As armas estavam apontadas para lá. Devagar foram saindo as figuras. Um, dois, três. As formas eram humanas. A pele, entretanto, era como se fosse de crocodilo. Pularam lá de cima. Estranhamente não havia uma escadinha para que eles descessem. Isso é explicável. Certamente pensaram que não tivéssemos gravidade. Porque, certamente, seriedade não temos. Enfim, começaram a andar, lentamente. Foi aí que se notou que cambaleavam, como se fossem bêbados. Certamente estavam tontos com a queda. Foram colocados em um camburão para serem levados para interrogação. Enquanto isso,  especialistas entraram na nave. Uma bagunça, tudo revirado. Perceberam, entretanto, que havia garrafas abertas. Eles andaram bebendo, concluiu o chefe so grupo. Dá para reconhecer uma embalagem de bebida de longe. Pode ser de outro planeta, mas bebum  é bebum. O primeiro enigma estava resolvido. Aquele cambalear não era da queda, era do álcool. Que coisa. Fazer uma viagem cósmica e chegar bêbado num planeta atrasado como o nosso. Enfim, já havia uma desculpa para a detenção: “dirigir veículo automotivo em alta velocidade, com perigo para os transeuntes, sob o efeito de substância não permitida”.
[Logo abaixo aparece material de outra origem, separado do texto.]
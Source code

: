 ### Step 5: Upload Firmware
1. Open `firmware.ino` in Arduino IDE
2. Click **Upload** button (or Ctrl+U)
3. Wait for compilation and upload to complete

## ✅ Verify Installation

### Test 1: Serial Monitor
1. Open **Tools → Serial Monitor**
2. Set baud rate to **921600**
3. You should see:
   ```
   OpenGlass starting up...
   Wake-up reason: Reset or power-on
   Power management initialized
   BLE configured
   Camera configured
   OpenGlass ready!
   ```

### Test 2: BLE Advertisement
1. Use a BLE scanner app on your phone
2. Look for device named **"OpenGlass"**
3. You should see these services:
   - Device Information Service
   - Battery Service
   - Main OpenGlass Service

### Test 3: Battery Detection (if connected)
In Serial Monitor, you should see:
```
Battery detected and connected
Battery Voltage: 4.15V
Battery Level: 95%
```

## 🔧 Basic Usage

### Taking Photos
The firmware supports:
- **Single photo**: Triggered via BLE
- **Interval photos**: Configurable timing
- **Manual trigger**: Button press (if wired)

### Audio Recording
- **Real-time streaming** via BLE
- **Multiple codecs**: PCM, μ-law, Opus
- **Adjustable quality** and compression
Um advogado apareceu por lá. Resolveu trabalhar de graça, em troca da fama. Primeiro membro da Ordem a defender um extraterrestre. Isso devia contar para alguma coisa. O primeiro embargo que ele colocou foi a jurisdição. Aqueles indivíduos eram de outro planeta, não estavam sujeitos às nossas leis. O juiz falou: “parado aí”, aqui se trata de um problema de segurança.
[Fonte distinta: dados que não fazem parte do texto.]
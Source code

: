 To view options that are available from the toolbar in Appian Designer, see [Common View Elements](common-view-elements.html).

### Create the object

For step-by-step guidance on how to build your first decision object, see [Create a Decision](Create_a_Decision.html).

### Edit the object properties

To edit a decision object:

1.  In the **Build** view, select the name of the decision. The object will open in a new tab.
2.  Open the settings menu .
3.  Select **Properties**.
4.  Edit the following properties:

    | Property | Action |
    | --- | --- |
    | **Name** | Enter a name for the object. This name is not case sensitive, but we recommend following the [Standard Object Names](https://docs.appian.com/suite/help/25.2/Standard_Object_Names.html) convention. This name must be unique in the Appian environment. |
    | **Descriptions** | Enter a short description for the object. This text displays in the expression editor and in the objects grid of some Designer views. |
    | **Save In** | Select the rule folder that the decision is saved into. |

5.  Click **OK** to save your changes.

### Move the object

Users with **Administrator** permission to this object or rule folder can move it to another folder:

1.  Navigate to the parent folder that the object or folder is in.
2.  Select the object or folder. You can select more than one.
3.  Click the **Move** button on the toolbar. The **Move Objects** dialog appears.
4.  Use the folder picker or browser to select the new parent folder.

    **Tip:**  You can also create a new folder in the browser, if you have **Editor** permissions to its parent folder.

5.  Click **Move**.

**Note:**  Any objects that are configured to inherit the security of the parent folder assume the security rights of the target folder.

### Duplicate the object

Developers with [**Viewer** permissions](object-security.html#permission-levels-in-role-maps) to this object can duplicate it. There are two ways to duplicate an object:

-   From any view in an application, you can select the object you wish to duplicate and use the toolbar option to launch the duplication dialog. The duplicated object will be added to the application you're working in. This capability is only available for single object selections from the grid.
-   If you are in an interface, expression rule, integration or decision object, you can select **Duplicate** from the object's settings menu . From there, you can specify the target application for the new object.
Enquanto isso, na Casa Branca, estavam discutindo, como foi que a segurança havia sido comprometida. Um objeto vindo do espaço profundo sem ser detectado? Que segurança é essa? O professor de Física Quântica foi chamado e tirou de letra: Eles não vieram por uma rota do normal. Ele viajaram através de uma curva do tempo. Buraco de minhoca, nunca ouviram falar? E completou que estava mais preocupado com o fato de estarem bêbados do que com o fato de que tinham invadido nosso espaço aéreo. “ETs” bêbados, dizia ele, é uma contradição, uma coisa que tem probabilidade zero. Um paradoxo. Ainda assim, aconteceu. Essas coisas acontecem.
Todo mundo resolveu dormir, aquele foi um dia e tanto. Recolheram o disco para a área 51, puseram uma segurança danada e deixaram o resto para o dia seguinte. Eu sei que tem gente relacionando o fato de eles mandarem a nave espacial para a área 51 e o fato de eles estarem bêbados. Quem não conhece a famosa cachaça de Pirassununga com o mesmo nome, quero dizer, número? Não é uma boa ideia?
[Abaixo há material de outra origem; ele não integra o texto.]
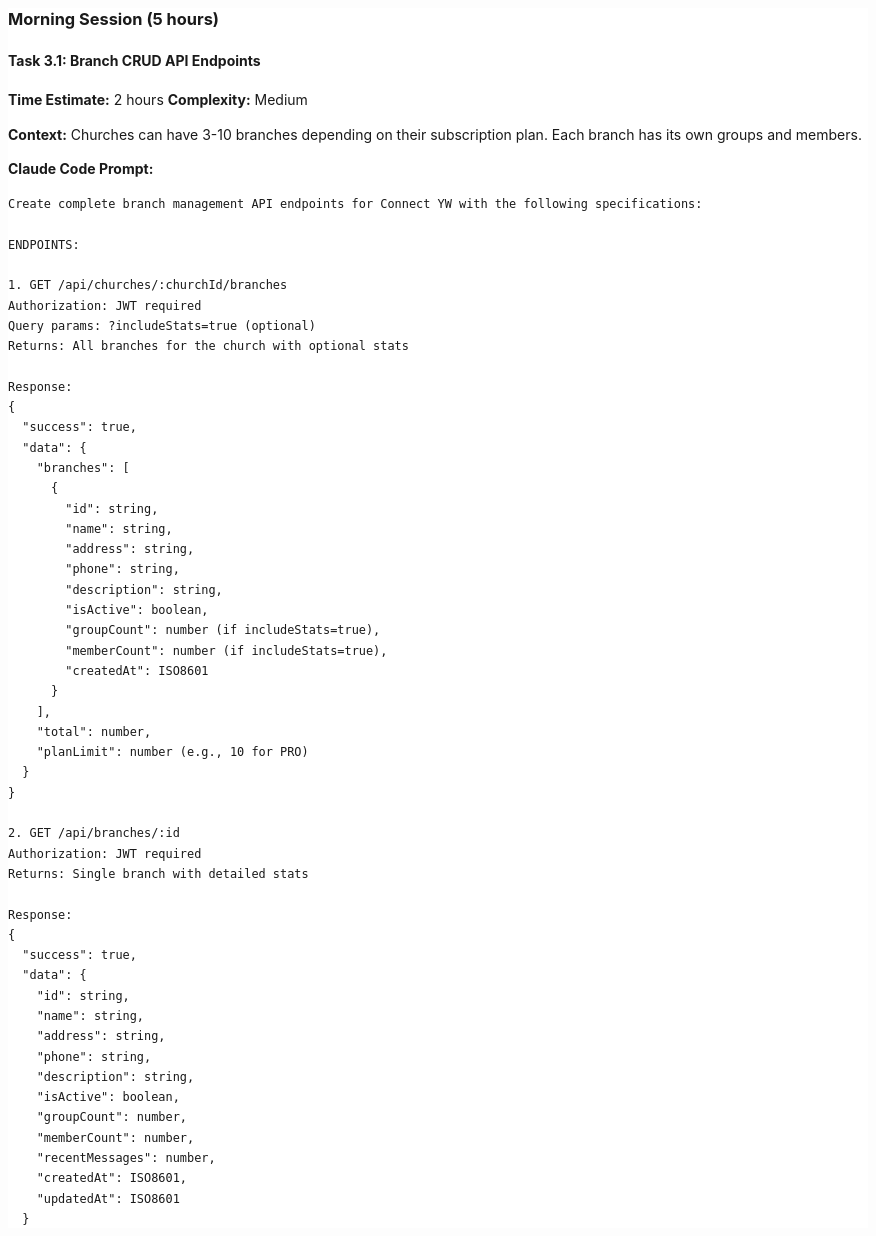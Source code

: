 ### Morning Session (5 hours)

#### Task 3.1: Branch CRUD API Endpoints
**Time Estimate:** 2 hours
**Complexity:** Medium

**Context:**
Churches can have 3-10 branches depending on their subscription plan. Each branch has its own groups and members.

**Claude Code Prompt:**

```
Create complete branch management API endpoints for Connect YW with the following specifications:

ENDPOINTS:

1. GET /api/churches/:churchId/branches
Authorization: JWT required
Query params: ?includeStats=true (optional)
Returns: All branches for the church with optional stats

Response:
{
  "success": true,
  "data": {
    "branches": [
      {
        "id": string,
        "name": string,
        "address": string,
        "phone": string,
        "description": string,
        "isActive": boolean,
        "groupCount": number (if includeStats=true),
        "memberCount": number (if includeStats=true),
        "createdAt": ISO8601
      }
    ],
    "total": number,
    "planLimit": number (e.g., 10 for PRO)
  }
}

2. GET /api/branches/:id
Authorization: JWT required
Returns: Single branch with detailed stats

Response:
{
  "success": true,
  "data": {
    "id": string,
    "name": string,
    "address": string,
    "phone": string,
    "description": string,
    "isActive": boolean,
    "groupCount": number,
    "memberCount": number,
    "recentMessages": number,
    "createdAt": ISO8601,
    "updatedAt": ISO8601
  }
```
Paz no mundo, por enquanto. À noite, porém, a notícia vazou. Sempre vaza. A Internet, o Youtube, as redes sociais, e também as que não são tão sociáveis assim, ferveram. Fotos de todos os tipos. Crocodilo com cara de gente, buracos negros com crocodilos sumindo lá dentro, jacarés bebendo pinga, teorias de conspiração, invasão de seres de outros planetas, tudo que dá para imaginar.
Os extraterrestres, que conseguiam detectar as ondas de transmissão no ar, mesmo dentro da prisão de segurança máxima, viram que estavam  definitivamente famosos. Depois, porém, de examinar o conteúdo de toda aquela comunicação, chegaram à conclusão de que a ignorância era muito avançada.  Que não dava para ficar ali, de jeito nenhum. Um atraso cósmico. Só porque tinham bebido um pouco demais, não mereciam tal castigo. Usaram sua força mental, induziram os guardas a libertá-los, foram até a nave, fizeram uns consertos de emergência e pronto. Detectaram um buraco de minhoca e se mandaram. Aproveitaram uma curva do tempo, mesmo porque, por aqui, o tempo está sempre se curvando.
No outro dia, tudo tinha sumido. Aquelas fotos ridículas da Internet, mesmo as verdadeiras, eram obra de quem não tinha o que fazer. Tudo Photoshop, tudo mentira. Esse povo fica pondo besteira na rede o tempo inteiro.
Isso é falta do que fazer, não é mesmo?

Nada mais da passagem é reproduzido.